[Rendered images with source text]
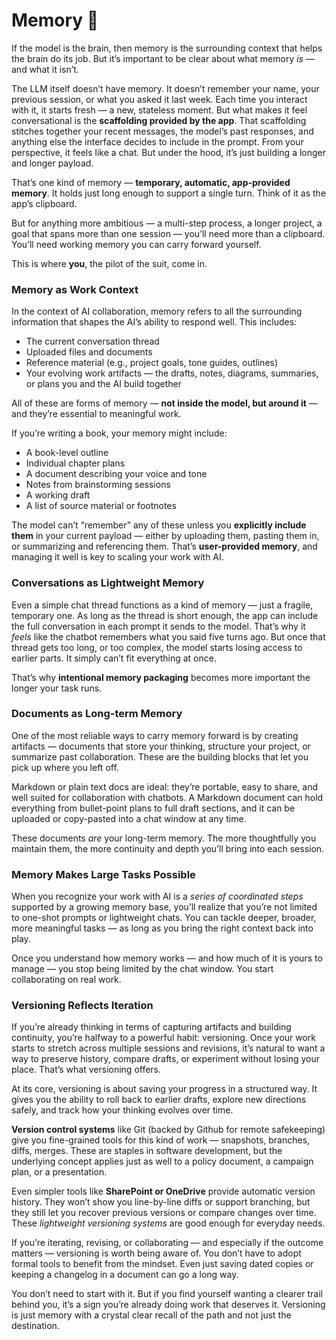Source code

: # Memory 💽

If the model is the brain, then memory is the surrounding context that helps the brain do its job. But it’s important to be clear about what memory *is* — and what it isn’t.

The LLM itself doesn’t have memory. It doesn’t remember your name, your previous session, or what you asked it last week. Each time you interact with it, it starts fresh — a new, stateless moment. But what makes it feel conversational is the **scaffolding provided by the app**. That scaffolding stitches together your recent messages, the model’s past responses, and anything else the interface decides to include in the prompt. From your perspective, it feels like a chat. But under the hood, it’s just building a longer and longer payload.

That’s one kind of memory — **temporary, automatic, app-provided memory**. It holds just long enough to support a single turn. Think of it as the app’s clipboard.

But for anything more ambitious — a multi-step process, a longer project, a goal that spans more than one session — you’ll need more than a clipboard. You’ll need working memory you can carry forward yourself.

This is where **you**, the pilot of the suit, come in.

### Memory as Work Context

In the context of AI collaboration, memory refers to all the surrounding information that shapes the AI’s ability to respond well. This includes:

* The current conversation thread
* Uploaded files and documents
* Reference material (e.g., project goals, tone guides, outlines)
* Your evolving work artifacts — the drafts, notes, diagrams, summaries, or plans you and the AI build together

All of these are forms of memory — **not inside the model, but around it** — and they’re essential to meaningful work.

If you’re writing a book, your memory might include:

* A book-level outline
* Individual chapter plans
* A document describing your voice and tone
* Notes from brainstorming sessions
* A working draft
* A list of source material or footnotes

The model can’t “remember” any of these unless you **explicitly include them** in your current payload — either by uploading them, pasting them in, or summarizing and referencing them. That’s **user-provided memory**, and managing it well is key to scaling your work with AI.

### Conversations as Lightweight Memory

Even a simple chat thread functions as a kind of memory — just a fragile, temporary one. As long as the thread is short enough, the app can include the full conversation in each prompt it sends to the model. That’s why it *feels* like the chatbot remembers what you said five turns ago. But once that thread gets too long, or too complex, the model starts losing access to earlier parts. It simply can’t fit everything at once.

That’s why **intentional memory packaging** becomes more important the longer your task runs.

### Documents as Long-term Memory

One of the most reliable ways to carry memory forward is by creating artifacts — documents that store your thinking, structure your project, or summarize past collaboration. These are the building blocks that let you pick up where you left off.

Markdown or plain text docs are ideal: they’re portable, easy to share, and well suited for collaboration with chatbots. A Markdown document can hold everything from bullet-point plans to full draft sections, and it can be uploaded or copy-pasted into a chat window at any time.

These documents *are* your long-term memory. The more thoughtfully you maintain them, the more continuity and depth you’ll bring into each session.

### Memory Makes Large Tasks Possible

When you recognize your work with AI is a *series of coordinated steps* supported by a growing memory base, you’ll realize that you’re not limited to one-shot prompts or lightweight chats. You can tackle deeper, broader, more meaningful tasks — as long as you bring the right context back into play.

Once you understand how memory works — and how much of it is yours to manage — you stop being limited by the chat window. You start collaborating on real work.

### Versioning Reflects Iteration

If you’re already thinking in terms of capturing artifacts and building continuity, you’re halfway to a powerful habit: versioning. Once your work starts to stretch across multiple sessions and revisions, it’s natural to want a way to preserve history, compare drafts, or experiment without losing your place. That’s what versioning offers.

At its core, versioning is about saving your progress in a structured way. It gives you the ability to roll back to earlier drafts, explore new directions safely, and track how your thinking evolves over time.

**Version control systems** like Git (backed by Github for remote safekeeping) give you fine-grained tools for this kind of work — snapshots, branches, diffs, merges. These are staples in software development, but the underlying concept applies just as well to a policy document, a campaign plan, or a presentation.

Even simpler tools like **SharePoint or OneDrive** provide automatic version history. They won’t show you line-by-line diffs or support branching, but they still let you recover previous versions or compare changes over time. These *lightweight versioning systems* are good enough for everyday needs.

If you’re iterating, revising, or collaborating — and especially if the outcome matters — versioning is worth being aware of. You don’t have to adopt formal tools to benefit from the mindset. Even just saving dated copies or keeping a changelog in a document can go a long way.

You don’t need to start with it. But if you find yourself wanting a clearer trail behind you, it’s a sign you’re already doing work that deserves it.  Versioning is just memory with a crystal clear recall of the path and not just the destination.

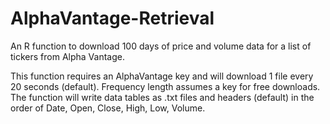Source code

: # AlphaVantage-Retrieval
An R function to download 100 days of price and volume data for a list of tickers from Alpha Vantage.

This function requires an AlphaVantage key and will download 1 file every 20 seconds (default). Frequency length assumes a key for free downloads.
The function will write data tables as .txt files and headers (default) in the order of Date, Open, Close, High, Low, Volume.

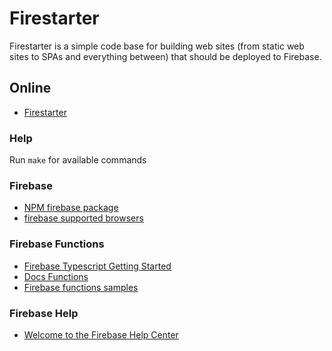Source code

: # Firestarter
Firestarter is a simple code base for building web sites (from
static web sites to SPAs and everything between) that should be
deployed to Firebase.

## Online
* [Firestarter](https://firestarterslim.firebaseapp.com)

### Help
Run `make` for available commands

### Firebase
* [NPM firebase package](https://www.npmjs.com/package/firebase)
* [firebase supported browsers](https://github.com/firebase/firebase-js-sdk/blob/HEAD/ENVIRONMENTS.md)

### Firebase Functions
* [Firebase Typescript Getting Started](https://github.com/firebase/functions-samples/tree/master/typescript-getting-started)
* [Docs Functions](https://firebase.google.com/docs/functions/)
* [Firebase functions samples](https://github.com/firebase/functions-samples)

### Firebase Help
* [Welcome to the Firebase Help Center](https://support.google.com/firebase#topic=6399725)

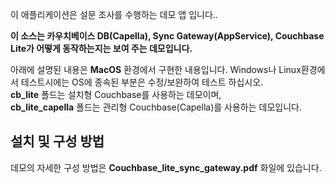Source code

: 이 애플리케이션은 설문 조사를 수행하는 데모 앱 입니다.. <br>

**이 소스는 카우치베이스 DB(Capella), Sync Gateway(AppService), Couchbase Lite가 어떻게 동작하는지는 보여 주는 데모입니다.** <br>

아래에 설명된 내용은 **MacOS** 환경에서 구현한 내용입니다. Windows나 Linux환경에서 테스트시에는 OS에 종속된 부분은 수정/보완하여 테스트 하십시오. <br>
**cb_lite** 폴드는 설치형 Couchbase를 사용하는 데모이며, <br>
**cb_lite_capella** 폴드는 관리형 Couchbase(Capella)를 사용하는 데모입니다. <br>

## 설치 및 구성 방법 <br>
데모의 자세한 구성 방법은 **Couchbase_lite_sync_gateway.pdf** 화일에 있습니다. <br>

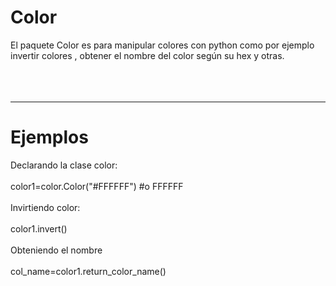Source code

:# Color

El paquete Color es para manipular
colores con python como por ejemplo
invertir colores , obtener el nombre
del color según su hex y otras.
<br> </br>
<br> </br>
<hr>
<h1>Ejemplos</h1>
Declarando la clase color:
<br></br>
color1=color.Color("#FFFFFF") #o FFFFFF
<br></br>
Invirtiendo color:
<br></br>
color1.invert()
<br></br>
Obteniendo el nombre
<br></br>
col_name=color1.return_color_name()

Your instructions
Pick out all lines from the data above in which the word "list" appears.

Result for this exercise
* A list of source material or footnotes
An R function to download 100 days of price and volume data for a list of tickers from Alpha Vantage.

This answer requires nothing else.